专题一搜索 A - Biggest Number
作者:互联网
- 题目
You have a maze with obstacles and non-zero digits in it:
You can start from any square, walk in the maze, and finally stop at some square. Each step, you
may only walk into one of the four neighbouring squares (up, down, left, right) and you cannot
walk into obstacles or walk into a square more than once. When you finish, you can get a number by
writing down the digits you encounter in the same order as you meet them. For example, you can get
numbers 9784, 4832145, etc. The biggest number you can get is 791452384, shown in the picture above.

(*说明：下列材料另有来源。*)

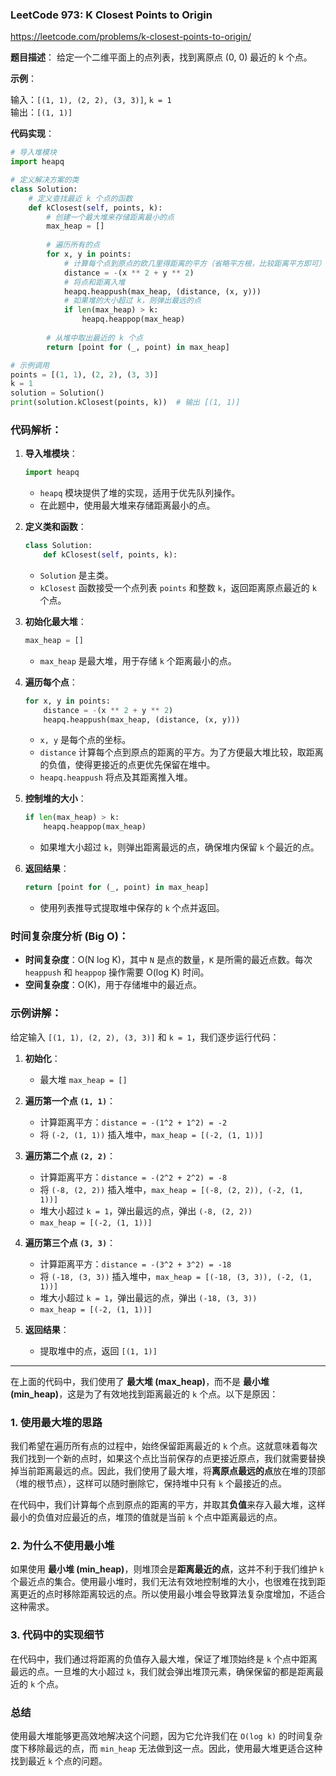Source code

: ### LeetCode 973: K Closest Points to Origin

https://leetcode.com/problems/k-closest-points-to-origin/

**题目描述**：
给定一个二维平面上的点列表，找到离原点 (0, 0) 最近的 k 个点。

**示例**：

输入：`[(1, 1), (2, 2), (3, 3)]`, `k = 1`  
输出：`[(1, 1)]`

**代码实现**：
```python
# 导入堆模块
import heapq

# 定义解决方案的类
class Solution:
    # 定义查找最近 k 个点的函数
    def kClosest(self, points, k):
        # 创建一个最大堆来存储距离最小的点
        max_heap = []
        
        # 遍历所有的点
        for x, y in points:
            # 计算每个点到原点的欧几里得距离的平方（省略平方根，比较距离平方即可）
            distance = -(x ** 2 + y ** 2)
            # 将点和距离入堆
            heapq.heappush(max_heap, (distance, (x, y)))
            # 如果堆的大小超过 k，则弹出最远的点
            if len(max_heap) > k:
                heapq.heappop(max_heap)
        
        # 从堆中取出最近的 k 个点
        return [point for (_, point) in max_heap]

# 示例调用
points = [(1, 1), (2, 2), (3, 3)]
k = 1
solution = Solution()
print(solution.kClosest(points, k))  # 输出 [(1, 1)]
```

### 代码解析：
1. **导入堆模块**：
   ```python
   import heapq
   ```
   - `heapq` 模块提供了堆的实现，适用于优先队列操作。
   - 在此题中，使用最大堆来存储距离最小的点。

2. **定义类和函数**：
   ```python
   class Solution:
       def kClosest(self, points, k):
   ```
   - `Solution` 是主类。
   - `kClosest` 函数接受一个点列表 `points` 和整数 `k`，返回距离原点最近的 `k` 个点。

3. **初始化最大堆**：
   ```python
   max_heap = []
   ```
   - `max_heap` 是最大堆，用于存储 `k` 个距离最小的点。

4. **遍历每个点**：
   ```python
   for x, y in points:
       distance = -(x ** 2 + y ** 2)
       heapq.heappush(max_heap, (distance, (x, y)))
   ```
   - `x, y` 是每个点的坐标。
   - `distance` 计算每个点到原点的距离的平方。为了方便最大堆比较，取距离的负值，使得更接近的点更优先保留在堆中。
   - `heapq.heappush` 将点及其距离推入堆。

5. **控制堆的大小**：
   ```python
   if len(max_heap) > k:
       heapq.heappop(max_heap)
   ```
   - 如果堆大小超过 `k`，则弹出距离最远的点，确保堆内保留 `k` 个最近的点。

6. **返回结果**：
   ```python
   return [point for (_, point) in max_heap]
   ```
   - 使用列表推导式提取堆中保存的 `k` 个点并返回。

### 时间复杂度分析 (Big O)：
- **时间复杂度**：O(N log K)，其中 `N` 是点的数量，`K` 是所需的最近点数。每次 `heappush` 和 `heappop` 操作需要 O(log K) 时间。
- **空间复杂度**：O(K)，用于存储堆中的最近点。

### 示例讲解：

给定输入 `[(1, 1), (2, 2), (3, 3)]` 和 `k = 1`，我们逐步运行代码：

1. **初始化**：
   - 最大堆 `max_heap = []`

2. **遍历第一个点 `(1, 1)`**：
   - 计算距离平方：`distance = -(1^2 + 1^2) = -2`
   - 将 `(-2, (1, 1))` 插入堆中，`max_heap = [(-2, (1, 1))]`

3. **遍历第二个点 `(2, 2)`**：
   - 计算距离平方：`distance = -(2^2 + 2^2) = -8`
   - 将 `(-8, (2, 2))` 插入堆中，`max_heap = [(-8, (2, 2)), (-2, (1, 1))]`
   - 堆大小超过 `k = 1`，弹出最远的点，弹出 `(-8, (2, 2))`
   - `max_heap = [(-2, (1, 1))]`

4. **遍历第三个点 `(3, 3)`**：
   - 计算距离平方：`distance = -(3^2 + 3^2) = -18`
   - 将 `(-18, (3, 3))` 插入堆中，`max_heap = [(-18, (3, 3)), (-2, (1, 1))]`
   - 堆大小超过 `k = 1`，弹出最远的点，弹出 `(-18, (3, 3))`
   - `max_heap = [(-2, (1, 1))]`

5. **返回结果**：
   - 提取堆中的点，返回 `[(1, 1)]`

---

在上面的代码中，我们使用了 **最大堆 (max_heap)**，而不是 **最小堆 (min_heap)**，这是为了有效地找到距离最近的 `k` 个点。以下是原因：

### 1. 使用最大堆的思路
我们希望在遍历所有点的过程中，始终保留距离最近的 `k` 个点。这就意味着每次我们找到一个新的点时，如果这个点比当前保存的点更接近原点，我们就需要替换掉当前距离最远的点。因此，我们使用了最大堆，将**离原点最远的点**放在堆的顶部（堆的根节点），这样可以随时删除它，保持堆中只有 `k` 个最接近的点。

在代码中，我们计算每个点到原点的距离的平方，并取其**负值**来存入最大堆，这样最小的负值对应最近的点，堆顶的值就是当前 `k` 个点中距离最远的点。

### 2. 为什么不使用最小堆
如果使用 **最小堆 (min_heap)**，则堆顶会是**距离最近的点**，这并不利于我们维护 `k` 个最近点的集合。使用最小堆时，我们无法有效地控制堆的大小，也很难在找到距离更近的点时移除距离较远的点。所以使用最小堆会导致算法复杂度增加，不适合这种需求。

### 3. 代码中的实现细节
在代码中，我们通过将距离的负值存入最大堆，保证了堆顶始终是 `k` 个点中距离最远的点。一旦堆的大小超过 `k`，我们就会弹出堆顶元素，确保保留的都是距离最近的 `k` 个点。

### 总结
使用最大堆能够更高效地解决这个问题，因为它允许我们在 `O(log k)` 的时间复杂度下移除最远的点，而 `min_heap` 无法做到这一点。因此，使用最大堆更适合这种找到最近 `k` 个点的问题。
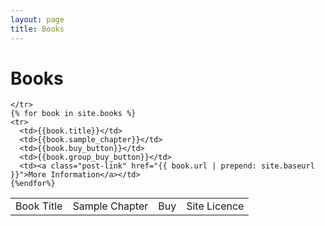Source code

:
 ```yaml
---
layout: page
title: Books
---
```



<div class="home">

  <h1 class="page-heading">Books</h1>

  <table class="rwd-table">
    <tr>
      <td>Book Title</td>
      <td>Sample Chapter</td>
      <td>Buy</td>
      <td>Site Licence</td>

    </tr>
    {% for book in site.books %}
    <tr>
      <td>{{book.title}}</td>
      <td>{{book.sample_chapter}}</td>	
      <td>{{book.buy_button}}</td>
      <td>{{book.group_buy_button}}</td>	
      <td><a class="post-link" href="{{ book.url | prepend: site.baseurl }}">More Information</a></td>
    {%endfor%}
  </table>  


</div>
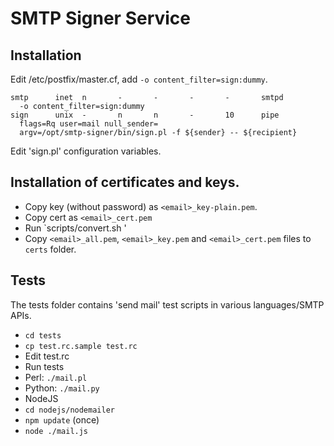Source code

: # SMTP Signer Service

## Installation

Edit /etc/postfix/master.cf, add `-o content_filter=sign:dummy`.

```
smtp      inet  n       -       -       -       -       smtpd
  -o content_filter=sign:dummy
sign      unix  -       n       n       -       10      pipe
  flags=Rq user=mail null_sender=
  argv=/opt/smtp-signer/bin/sign.pl -f ${sender} -- ${recipient}
```

Edit 'sign.pl' configuration variables.

## Installation of certificates and keys.

* Copy key (without password) as `<email>_key-plain.pem`.
* Copy cert as `<email>_cert.pem`
* Run `scripts/convert.sh <email>'
* Copy `<email>_all.pem`, `<email>_key.pem` and `<email>_cert.pem` files to `certs` folder.

## Tests

The tests folder contains 'send mail' test scripts in various languages/SMTP APIs.

* `cd tests`
* `cp test.rc.sample test.rc`
* Edit test.rc
* Run tests
 * Perl: `./mail.pl`
 * Python: `./mail.py`
 * NodeJS
  * `cd nodejs/nodemailer`
  * `npm update` (once)
  * `node ./mail.js`

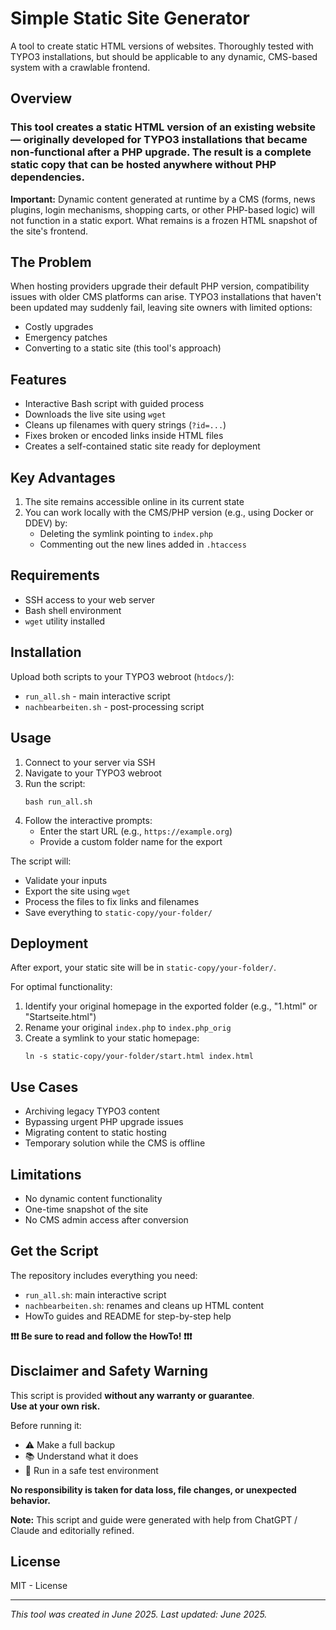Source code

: # Simple Static Site Generator

A tool to create static HTML versions of websites. Thoroughly tested with TYPO3 installations, but should be applicable to any dynamic, CMS-based system with a crawlable frontend.

## Overview

### This tool creates a static HTML version of an existing website — originally developed for TYPO3 installations that became non-functional after a PHP upgrade. The result is a complete static copy that can be hosted anywhere without PHP dependencies.

**Important:** Dynamic content generated at runtime by a CMS (forms, news plugins, login mechanisms, shopping carts, or other PHP-based logic) will not function in a static export. What remains is a frozen HTML snapshot of the site's frontend.

## The Problem

When hosting providers upgrade their default PHP version, compatibility issues with older CMS platforms can arise. TYPO3 installations that haven't been updated may suddenly fail, leaving site owners with limited options:

-  Costly upgrades
-  Emergency patches
-  Converting to a static site (this tool's approach)

## Features

-  Interactive Bash script with guided process
-  Downloads the live site using `wget`
-  Cleans up filenames with query strings (`?id=...`)
-  Fixes broken or encoded links inside HTML files
-  Creates a self-contained static site ready for deployment

## Key Advantages

1. The site remains accessible online in its current state
2. You can work locally with the CMS/PHP version (e.g., using Docker or DDEV) by:
   -  Deleting the symlink pointing to `index.php`
   -  Commenting out the new lines added in `.htaccess`

## Requirements

-  SSH access to your web server
-  Bash shell environment
-  `wget` utility installed

## Installation

Upload both scripts to your TYPO3 webroot (`htdocs/`):

-  `run_all.sh` - main interactive script
-  `nachbearbeiten.sh` - post-processing script

## Usage

1. Connect to your server via SSH
2. Navigate to your TYPO3 webroot
3. Run the script:
   ```
   bash run_all.sh
   ```
4. Follow the interactive prompts:
   -  Enter the start URL (e.g., `https://example.org`)
   -  Provide a custom folder name for the export

The script will:

-  Validate your inputs
-  Export the site using `wget`
-  Process the files to fix links and filenames
-  Save everything to `static-copy/your-folder/`

## Deployment

After export, your static site will be in `static-copy/your-folder/`.

For optimal functionality:

1. Identify your original homepage in the exported folder (e.g., "1.html" or "Startseite.html")
2. Rename your original `index.php` to `index.php_orig`
3. Create a symlink to your static homepage:
   ```
   ln -s static-copy/your-folder/start.html index.html
   ```

## Use Cases

-  Archiving legacy TYPO3 content
-  Bypassing urgent PHP upgrade issues
-  Migrating content to static hosting
-  Temporary solution while the CMS is offline

## Limitations

-  No dynamic content functionality
-  One-time snapshot of the site
-  No CMS admin access after conversion

## Get the Script

The repository includes everything you need:

-  `run_all.sh`: main interactive script
-  `nachbearbeiten.sh`: renames and cleans up HTML content
-  HowTo guides and README for step-by-step help

**❗❗❗ Be sure to read and follow the HowTo! ❗❗❗**

## Disclaimer and Safety Warning

This script is provided **without any warranty or guarantee**.  
**Use at your own risk.**

Before running it:

-  ⚠️ Make a full backup
-  📚 Understand what it does
-  🧪 Run in a safe test environment

**No responsibility is taken for data loss, file changes, or unexpected behavior.**

**Note:** This script and guide were generated with help from ChatGPT / Claude and editorially refined.

## License

MIT - License

---

_This tool was created in June 2025. Last updated: June 2025._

Your task is to find the biggest number you can get.
Input
There will be at most 25 test cases. Each test begins with two integers R and C (2 ≤ R,C ≤ 15,
R ∗ C ≤ 30), the number of rows and columns of the maze. The next R rows represent the maze. Each
line contains exactly C characters (without leading or trailing spaces), each of them will be either ‘#’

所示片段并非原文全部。